Mais pour que Colossal puisse atteindre ses objectifs, il devrait s’assurer qu’il y a suffisamment d’animaux pour faire le travail que faisaient autrefois les mammouths. Sinon, l’animal pourrait devenir une sorte d’« éco-zombie » qui ne participerait plus de manière significative à son écosystème comme il le faisait autrefois, comme McCauley et d’autres auteurs le décrivent dans leur article de 2017 sur la façon de prioriser les espèces pour les efforts de désextinction. Choisir des animaux qui ont récemment disparu ou qui sont sur le point de disparaître sont de meilleurs candidats, selon ce document. Il devrait également s’agir d’espèces qui remplissent une fonction ou un travail unique dans son écosystème, et qui peuvent rebondir à un nombre suffisamment important pour être en mesure de faire efficacement ce travail.

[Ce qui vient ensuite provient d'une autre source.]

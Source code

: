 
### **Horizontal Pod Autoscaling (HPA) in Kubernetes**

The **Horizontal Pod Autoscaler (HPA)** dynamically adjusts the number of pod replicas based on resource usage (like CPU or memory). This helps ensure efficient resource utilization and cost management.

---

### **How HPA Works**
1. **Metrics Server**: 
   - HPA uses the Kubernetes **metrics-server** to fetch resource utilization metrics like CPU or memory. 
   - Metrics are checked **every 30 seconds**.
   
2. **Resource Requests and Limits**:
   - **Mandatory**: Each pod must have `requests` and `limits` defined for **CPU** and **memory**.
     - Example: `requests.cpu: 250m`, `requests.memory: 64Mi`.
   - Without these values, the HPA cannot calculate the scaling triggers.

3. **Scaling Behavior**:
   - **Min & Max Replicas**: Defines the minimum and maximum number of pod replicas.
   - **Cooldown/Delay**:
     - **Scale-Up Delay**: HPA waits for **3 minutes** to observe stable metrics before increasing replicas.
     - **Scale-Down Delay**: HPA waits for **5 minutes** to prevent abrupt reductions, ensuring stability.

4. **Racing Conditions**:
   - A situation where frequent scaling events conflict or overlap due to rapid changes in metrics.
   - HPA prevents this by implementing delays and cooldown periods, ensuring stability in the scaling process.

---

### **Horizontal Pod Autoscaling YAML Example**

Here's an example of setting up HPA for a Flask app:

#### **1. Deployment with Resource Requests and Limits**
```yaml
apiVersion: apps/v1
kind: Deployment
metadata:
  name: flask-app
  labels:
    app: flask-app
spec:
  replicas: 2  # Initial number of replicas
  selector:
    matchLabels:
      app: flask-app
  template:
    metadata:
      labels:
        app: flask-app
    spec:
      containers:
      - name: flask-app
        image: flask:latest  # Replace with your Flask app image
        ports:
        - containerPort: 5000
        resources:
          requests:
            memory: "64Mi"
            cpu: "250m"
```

Une voie prometteuse pour la recherche sur la désextinction est la recherche sur l’élevage de coraux plus résistants à un monde en réchauffement – les sauvant potentiellement de l’extinction. C’est un effort qui pourrait soutenir la pêche et protéger les communautés côtières du monde entier contre les ondes de tempête. À moins que les émissions de gaz à effet de serre n’atteignent zéro net d’ici le milieu du siècle, la planète est en passe d’atteindre un niveau de réchauffement climatique qui éliminerait essentiellement les récifs coralliens du monde.

Il y a d’autres problèmes qui pourraient empêcher le retour des prairies. Le pH du sol est devenu plus acide. Il existe également un risque que de nouveaux animaux perturbent trop le sol, de sorte qu’il expose le pergélisol à une fonte plus rapide. Que les animaux protègent ou perturbent le pergélisol existant dépend en partie de leur comportement – qui à ce stade est encore une grande inconnue, car ils n’existent pas.

“L’extension de l’effet de l’échelle du petit troupeau à l’ensemble de la zone de pergélisol qui a un impact sur le climat semble également futuriste plutôt que quelque chose qui peut aider de sitôt, même si cela a aidé du tout”, Ted Schuur, professeur d’écologie des écosystèmes à Northern State. L’université a écrit à Le bord dans un e-mail.

Même si tout se passe comme prévu pour Colossal, Lamm pense qu’il faudrait environ six ans pour mettre au monde un veau hybride. Ensuite, il faudrait encore quatorze ans environ pour que leur premier animal soit assez vieux pour se reproduire. À partir de là, les efforts devraient s’intensifier massivement pour avoir un effet significatif sur la quantité de gaz piégeant la chaleur dans l’atmosphère. Mais même ce meilleur scénario arrive trop tard pour les objectifs climatiques urgents. Il est loin d’être assez tôt pour aider à sauver les récifs coralliens, qui auront besoin que les émissions mondiales diminuent de moitié d’ici la fin de la décennie s’ils veulent survivre.

Pour faire face à la crise climatique, le monde a besoin de réductions profondes et immédiates des émissions de gaz à effet de serre provenant de la combustion de combustibles fossiles. L’action climatique devrait se concentrer sur la lutte contre la pollution qui est à l’origine de la crise climatique, dit Bennett, et non sur des projets qui ont un profil massif et un impact incertain.

“Ma grande préoccupation avec ces choses est que les investisseurs chercheront à compenser leur empreinte climatique, et ils chercheront des choses à faire et quelqu’un regardera quelque chose comme ça et dira:” Oh, c’est cool “”, a déclaré Bennett . “C’est une perspective très, très risquée.”